Last reviewed: 16 August 2025
Follow-up recommendations for patients initiating progestogen-only injectable contraception include:
- Advise the woman to return every 13 weeks for a repeat injection of depot medroxyprogesterone acetate (DMPA), with a permissible delay of up to 7 days (up to 14 weeks off-label for intramuscular DMPA).
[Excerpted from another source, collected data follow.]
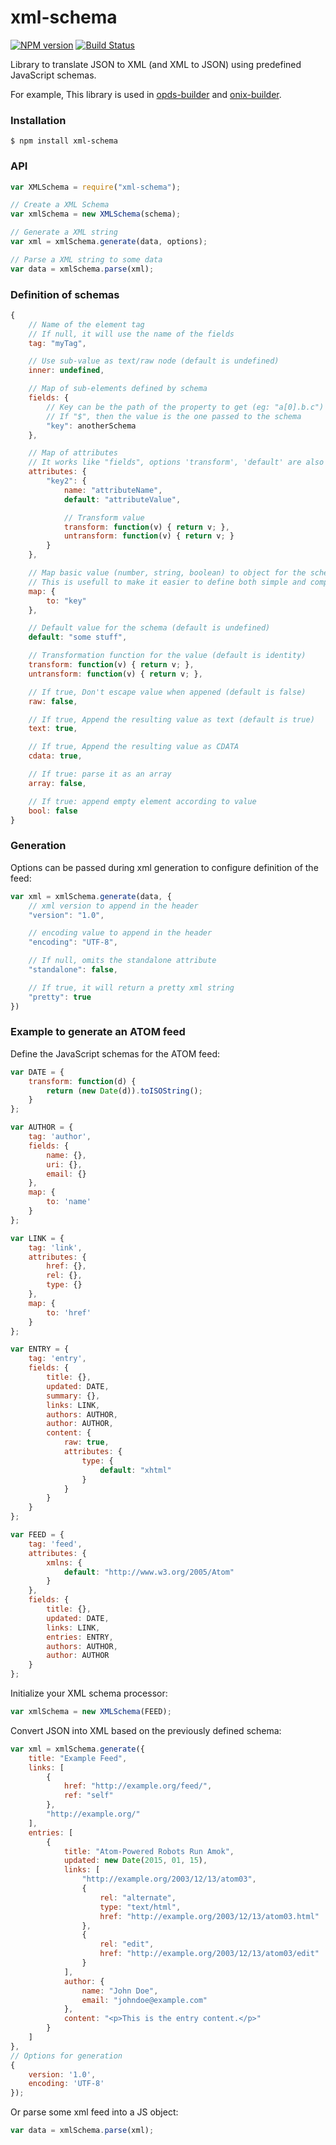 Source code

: # xml-schema

[![NPM version](https://badge.fury.io/js/xml-schema.svg)](http://badge.fury.io/js/xml-schema)
[![Build Status](https://travis-ci.org/SamyPesse/xml-schema.png?branch=master)](https://travis-ci.org/SamyPesse/xml-schema)

Library to translate JSON to XML (and XML to JSON) using predefined JavaScript schemas.

For example, This library is used in [opds-builder](https://github.com/GitbookIO/opds-builder) and [onix-builder](https://github.com/GitbookIO/onix-builder).

### Installation

```
$ npm install xml-schema
```

### API

```js
var XMLSchema = require("xml-schema");

// Create a XML Schema
var xmlSchema = new XMLSchema(schema);

// Generate a XML string
var xml = xmlSchema.generate(data, options);

// Parse a XML string to some data
var data = xmlSchema.parse(xml);
```

### Definition of schemas

```js
{
    // Name of the element tag
    // If null, it will use the name of the fields
    tag: "myTag",

    // Use sub-value as text/raw node (default is undefined)
    inner: undefined,

    // Map of sub-elements defined by schema
    fields: {
        // Key can be the path of the property to get (eg: "a[0].b.c")
        // If "$", then the value is the one passed to the schema
        "key": anotherSchema
    },

    // Map of attributes
    // It works like "fields", options 'transform', 'default' are also available
    attributes: {
        "key2": {
            name: "attributeName",
            default: "attributeValue",

            // Transform value
            transform: function(v) { return v; },
            untransform: function(v) { return v; }
        }
    },

    // Map basic value (number, string, boolean) to object for the schema
    // This is usefull to make it easier to define both simple and complex data set
    map: {
        to: "key"
    },

    // Default value for the schema (default is undefined)
    default: "some stuff",

    // Transformation function for the value (default is identity)
    transform: function(v) { return v; },
    untransform: function(v) { return v; },

    // If true, Don't escape value when appened (default is false)
    raw: false,

    // If true, Append the resulting value as text (default is true)
    text: true,

    // If true, Append the resulting value as CDATA
    cdata: true,

    // If true: parse it as an array
    array: false,

    // If true: append empty element according to value
    bool: false
}
```

### Generation

Options can be passed during xml generation to configure definition of the feed:

```js
var xml = xmlSchema.generate(data, {
    // xml version to append in the header
    "version": "1.0",

    // encoding value to append in the header
    "encoding": "UTF-8",

    // If null, omits the standalone attribute
    "standalone": false,

    // If true, it will return a pretty xml string
    "pretty": true
})
```

### Example to generate an ATOM feed

Define the JavaScript schemas for the ATOM feed:

```js
var DATE = {
    transform: function(d) {
        return (new Date(d)).toISOString();
    }
};

var AUTHOR = {
    tag: 'author',
    fields: {
        name: {},
        uri: {},
        email: {}
    },
    map: {
        to: 'name'
    }
};

var LINK = {
    tag: 'link',
    attributes: {
        href: {},
        rel: {},
        type: {}
    },
    map: {
        to: 'href'
    }
};

var ENTRY = {
    tag: 'entry',
    fields: {
        title: {},
        updated: DATE,
        summary: {},
        links: LINK,
        authors: AUTHOR,
        author: AUTHOR,
        content: {
            raw: true,
            attributes: {
                type: {
                    default: "xhtml"
                }
            }
        }
    }
};

var FEED = {
    tag: 'feed',
    attributes: {
        xmlns: {
            default: "http://www.w3.org/2005/Atom"
        }
    },
    fields: {
        title: {},
        updated: DATE,
        links: LINK,
        entries: ENTRY,
        authors: AUTHOR,
        author: AUTHOR
    }
};
```

Initialize your XML schema processor:

```js
var xmlSchema = new XMLSchema(FEED);
```

Convert JSON into XML based on the previously defined schema:

```js
var xml = xmlSchema.generate({
    title: "Example Feed",
    links: [
        {
            href: "http://example.org/feed/",
            ref: "self"
        },
        "http://example.org/"
    ],
    entries: [
        {
            title: "Atom-Powered Robots Run Amok",
            updated: new Date(2015, 01, 15),
            links: [
                "http://example.org/2003/12/13/atom03",
                {
                    rel: "alternate",
                    type: "text/html",
                    href: "http://example.org/2003/12/13/atom03.html"
                },
                {
                    rel: "edit",
                    href: "http://example.org/2003/12/13/atom03/edit"
                }
            ],
            author: {
                name: "John Doe",
                email: "johndoe@example.com"
            },
            content: "<p>This is the entry content.</p>"
        }
    ]
},
// Options for generation
{
    version: '1.0',
    encoding: 'UTF-8'
});
```

Or parse some xml feed into a JS object:

```js
var data = xmlSchema.parse(xml);
```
Early repeat injections can be considered from 10 weeks for DMPA and from 6 weeks for norethisterone enantate (off-label) if necessary.
- At each visit for repeat injection, address any adverse effects such as weight gain, irregular menstrual bleeding, mood changes, or injection site reactions.
- Advise the woman to return promptly if she experiences signs of infection at the injection site (e.g., redness, swelling, pain, rash).
- Review women using DMPA every 2 years to assess the risks and benefits of continuing the method and to decide whether to continue or switch contraception.
- Inform women about the potential for menstrual irregularities, including amenorrhoea, spotting, or prolonged bleeding, and offer management options such as mefenamic acid or a short course of combined oral contraceptives if bleeding is problematic.
- Ensure women are up-to-date with cervical screening and HPV vaccination where relevant, and advise on strategies to reduce cervical cancer risk.
- For women aged 50 years and older, advise stopping DMPA due to concerns about skeletal health, but continuation may be considered after risk assessment and discussion.
- Perform pregnancy testing if pregnancy is suspected and be alert to ectopic pregnancy.
- Consider speculum and pelvic examination if bleeding persists beyond 3 months, if new symptoms arise, or if cervical screening is overdue.
These follow-up measures are based on the Faculty of Sexual and Reproductive Healthcare (FSRH) guidelines and NICE Clinical Knowledge Summaries (CKS) on progestogen-only injectable contraception 1.